◆ Supplied material
◇ ◇ ◇ ◇ ◇
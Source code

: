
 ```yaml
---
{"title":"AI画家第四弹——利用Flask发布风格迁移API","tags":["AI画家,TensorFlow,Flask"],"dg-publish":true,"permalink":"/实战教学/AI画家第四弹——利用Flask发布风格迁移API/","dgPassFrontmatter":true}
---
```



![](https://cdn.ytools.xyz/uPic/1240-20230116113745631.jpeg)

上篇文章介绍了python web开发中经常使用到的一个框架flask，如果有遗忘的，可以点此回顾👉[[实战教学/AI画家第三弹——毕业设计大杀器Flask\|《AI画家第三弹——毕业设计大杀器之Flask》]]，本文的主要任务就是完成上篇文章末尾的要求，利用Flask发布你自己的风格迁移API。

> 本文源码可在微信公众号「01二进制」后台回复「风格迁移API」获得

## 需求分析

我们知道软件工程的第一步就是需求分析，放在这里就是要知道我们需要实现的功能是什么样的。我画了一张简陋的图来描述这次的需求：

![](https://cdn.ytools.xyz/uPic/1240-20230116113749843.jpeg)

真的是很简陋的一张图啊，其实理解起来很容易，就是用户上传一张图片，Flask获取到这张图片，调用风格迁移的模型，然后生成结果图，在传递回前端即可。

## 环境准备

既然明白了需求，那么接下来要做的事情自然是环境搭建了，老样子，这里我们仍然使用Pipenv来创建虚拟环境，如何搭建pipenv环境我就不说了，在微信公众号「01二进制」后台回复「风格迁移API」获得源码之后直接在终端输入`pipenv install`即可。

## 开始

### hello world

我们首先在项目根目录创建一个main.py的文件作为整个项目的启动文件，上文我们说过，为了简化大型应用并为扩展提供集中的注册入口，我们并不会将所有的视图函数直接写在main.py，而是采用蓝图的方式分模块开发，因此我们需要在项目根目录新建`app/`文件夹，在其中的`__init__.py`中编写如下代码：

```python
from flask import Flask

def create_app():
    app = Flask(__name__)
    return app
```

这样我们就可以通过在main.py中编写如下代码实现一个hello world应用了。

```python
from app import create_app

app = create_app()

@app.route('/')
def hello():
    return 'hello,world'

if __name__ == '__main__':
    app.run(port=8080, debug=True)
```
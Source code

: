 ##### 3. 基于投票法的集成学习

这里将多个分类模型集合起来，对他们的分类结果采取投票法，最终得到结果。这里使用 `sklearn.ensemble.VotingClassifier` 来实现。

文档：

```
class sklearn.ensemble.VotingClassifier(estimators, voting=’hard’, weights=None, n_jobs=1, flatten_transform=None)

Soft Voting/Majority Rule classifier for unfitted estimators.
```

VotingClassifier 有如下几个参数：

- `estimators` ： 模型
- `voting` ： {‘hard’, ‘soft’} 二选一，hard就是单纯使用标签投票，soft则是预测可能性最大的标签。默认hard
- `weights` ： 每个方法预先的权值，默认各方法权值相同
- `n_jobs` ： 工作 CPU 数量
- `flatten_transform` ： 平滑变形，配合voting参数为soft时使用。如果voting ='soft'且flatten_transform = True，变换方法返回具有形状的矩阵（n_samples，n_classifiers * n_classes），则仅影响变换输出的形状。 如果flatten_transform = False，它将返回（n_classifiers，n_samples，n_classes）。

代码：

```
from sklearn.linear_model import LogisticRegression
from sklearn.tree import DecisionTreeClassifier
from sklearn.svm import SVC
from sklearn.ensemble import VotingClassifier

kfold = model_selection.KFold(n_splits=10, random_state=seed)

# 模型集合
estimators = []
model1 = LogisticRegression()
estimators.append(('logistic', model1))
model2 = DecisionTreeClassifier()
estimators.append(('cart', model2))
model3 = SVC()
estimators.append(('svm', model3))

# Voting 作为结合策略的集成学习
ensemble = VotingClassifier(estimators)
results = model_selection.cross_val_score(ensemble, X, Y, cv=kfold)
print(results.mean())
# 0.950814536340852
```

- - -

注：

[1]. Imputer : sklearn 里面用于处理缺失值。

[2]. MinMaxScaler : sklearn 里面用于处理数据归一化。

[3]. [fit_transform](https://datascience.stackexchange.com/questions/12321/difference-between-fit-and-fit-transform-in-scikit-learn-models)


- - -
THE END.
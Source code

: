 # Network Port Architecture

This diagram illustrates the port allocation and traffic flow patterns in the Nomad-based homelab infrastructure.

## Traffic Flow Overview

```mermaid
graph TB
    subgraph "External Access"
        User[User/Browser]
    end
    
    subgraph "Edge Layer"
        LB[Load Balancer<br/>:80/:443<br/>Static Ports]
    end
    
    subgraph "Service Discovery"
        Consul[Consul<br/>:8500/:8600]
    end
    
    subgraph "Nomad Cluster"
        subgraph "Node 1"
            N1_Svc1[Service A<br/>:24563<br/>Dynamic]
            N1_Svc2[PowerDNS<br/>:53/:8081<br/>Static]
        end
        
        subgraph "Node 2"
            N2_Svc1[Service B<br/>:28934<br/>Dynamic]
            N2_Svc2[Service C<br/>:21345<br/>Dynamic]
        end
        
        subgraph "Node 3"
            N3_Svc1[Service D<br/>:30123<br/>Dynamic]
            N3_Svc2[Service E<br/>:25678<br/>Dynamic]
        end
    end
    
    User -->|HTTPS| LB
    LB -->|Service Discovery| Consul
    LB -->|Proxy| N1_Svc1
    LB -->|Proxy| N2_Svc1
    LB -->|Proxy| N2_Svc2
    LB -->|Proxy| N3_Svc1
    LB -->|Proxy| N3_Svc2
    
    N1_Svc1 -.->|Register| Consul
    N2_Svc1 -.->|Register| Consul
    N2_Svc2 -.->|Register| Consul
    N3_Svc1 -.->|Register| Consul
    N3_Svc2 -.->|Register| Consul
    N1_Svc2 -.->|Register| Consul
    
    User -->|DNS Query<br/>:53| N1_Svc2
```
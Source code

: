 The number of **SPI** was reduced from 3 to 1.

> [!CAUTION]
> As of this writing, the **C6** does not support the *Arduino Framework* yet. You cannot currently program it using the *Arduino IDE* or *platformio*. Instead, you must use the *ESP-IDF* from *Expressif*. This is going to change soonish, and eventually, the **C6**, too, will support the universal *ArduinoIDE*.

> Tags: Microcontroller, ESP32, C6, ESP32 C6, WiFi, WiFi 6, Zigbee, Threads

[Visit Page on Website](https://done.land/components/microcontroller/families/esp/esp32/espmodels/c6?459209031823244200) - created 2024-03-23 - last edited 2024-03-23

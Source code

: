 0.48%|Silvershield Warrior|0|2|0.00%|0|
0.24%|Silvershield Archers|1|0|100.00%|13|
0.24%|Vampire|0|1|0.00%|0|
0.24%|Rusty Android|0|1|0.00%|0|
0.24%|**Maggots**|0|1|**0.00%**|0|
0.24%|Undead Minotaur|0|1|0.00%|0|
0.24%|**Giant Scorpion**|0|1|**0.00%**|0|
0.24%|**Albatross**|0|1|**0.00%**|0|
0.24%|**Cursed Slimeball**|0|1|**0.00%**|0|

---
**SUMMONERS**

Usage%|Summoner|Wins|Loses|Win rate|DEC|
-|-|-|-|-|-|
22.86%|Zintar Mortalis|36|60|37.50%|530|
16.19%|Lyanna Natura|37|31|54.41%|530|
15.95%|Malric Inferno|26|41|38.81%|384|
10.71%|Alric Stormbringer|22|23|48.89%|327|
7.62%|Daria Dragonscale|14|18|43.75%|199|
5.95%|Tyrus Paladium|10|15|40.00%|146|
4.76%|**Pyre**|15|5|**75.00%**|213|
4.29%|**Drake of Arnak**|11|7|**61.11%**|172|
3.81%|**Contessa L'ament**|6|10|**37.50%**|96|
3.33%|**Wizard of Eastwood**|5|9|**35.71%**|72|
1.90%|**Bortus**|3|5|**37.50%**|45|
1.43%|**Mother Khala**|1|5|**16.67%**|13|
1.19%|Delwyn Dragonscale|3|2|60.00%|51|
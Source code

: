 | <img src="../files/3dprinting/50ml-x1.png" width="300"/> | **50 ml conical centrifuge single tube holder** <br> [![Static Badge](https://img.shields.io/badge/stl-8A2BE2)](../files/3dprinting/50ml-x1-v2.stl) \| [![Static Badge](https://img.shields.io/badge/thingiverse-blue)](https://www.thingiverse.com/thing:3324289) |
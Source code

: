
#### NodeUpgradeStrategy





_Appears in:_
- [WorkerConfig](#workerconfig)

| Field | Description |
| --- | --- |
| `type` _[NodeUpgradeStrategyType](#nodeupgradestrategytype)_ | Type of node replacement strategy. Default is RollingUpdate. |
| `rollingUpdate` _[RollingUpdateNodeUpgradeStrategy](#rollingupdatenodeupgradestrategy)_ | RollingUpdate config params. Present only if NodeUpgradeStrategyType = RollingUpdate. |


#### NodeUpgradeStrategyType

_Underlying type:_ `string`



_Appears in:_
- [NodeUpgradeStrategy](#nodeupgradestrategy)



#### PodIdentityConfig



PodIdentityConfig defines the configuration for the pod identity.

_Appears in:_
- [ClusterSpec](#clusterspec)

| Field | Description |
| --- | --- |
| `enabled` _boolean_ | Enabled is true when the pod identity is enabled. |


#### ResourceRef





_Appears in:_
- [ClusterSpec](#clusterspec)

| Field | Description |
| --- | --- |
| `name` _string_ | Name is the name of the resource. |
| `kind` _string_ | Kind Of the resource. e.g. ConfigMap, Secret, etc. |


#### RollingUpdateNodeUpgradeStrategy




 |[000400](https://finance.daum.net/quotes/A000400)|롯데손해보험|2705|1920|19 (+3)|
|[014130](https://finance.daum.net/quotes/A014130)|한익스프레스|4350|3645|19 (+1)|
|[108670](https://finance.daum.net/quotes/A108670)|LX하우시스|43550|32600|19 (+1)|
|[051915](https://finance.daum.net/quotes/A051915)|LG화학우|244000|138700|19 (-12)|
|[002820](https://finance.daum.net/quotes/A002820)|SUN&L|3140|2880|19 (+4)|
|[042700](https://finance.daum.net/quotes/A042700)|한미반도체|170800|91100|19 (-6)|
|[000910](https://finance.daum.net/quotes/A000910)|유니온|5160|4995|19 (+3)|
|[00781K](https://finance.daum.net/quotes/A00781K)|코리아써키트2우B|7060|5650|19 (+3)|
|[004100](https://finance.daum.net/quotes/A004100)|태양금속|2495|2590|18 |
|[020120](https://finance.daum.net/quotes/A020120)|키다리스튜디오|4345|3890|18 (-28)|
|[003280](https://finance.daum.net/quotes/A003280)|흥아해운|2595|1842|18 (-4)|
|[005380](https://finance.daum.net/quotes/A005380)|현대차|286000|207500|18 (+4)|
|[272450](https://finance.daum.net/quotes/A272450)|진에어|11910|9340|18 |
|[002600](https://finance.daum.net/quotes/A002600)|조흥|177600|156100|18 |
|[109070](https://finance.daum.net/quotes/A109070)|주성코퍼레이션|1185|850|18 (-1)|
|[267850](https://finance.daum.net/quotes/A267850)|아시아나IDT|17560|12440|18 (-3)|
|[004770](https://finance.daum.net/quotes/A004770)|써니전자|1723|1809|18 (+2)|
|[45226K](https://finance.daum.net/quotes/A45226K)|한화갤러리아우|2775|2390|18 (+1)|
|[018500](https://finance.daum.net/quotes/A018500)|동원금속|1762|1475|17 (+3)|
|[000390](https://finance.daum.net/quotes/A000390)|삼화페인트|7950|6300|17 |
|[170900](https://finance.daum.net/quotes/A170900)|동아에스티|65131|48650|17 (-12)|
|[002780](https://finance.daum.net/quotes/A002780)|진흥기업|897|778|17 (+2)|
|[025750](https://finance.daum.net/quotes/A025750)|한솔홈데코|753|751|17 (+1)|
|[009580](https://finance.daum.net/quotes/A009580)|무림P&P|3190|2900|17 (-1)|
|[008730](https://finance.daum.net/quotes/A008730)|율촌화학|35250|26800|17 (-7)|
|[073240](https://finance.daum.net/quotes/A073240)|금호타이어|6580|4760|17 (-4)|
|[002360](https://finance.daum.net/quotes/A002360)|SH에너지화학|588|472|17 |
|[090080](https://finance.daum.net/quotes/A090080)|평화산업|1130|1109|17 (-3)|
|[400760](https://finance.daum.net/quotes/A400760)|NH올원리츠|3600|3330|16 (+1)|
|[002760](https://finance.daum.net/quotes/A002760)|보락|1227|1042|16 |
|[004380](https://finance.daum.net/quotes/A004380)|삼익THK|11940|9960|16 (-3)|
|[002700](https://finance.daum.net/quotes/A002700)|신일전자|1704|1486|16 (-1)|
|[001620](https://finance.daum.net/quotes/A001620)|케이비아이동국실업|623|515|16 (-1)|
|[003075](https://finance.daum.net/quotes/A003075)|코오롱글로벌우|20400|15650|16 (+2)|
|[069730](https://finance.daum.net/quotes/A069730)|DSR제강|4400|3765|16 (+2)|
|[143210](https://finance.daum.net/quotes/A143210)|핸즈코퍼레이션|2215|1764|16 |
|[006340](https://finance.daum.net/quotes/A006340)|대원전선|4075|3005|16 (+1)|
◇ ◇ ◇ ◇ ◇
◆ Problem statement
Within the records, the lines containing the string "Dragonscale" are to be counted and their number given without comment.

◆ Answer box
2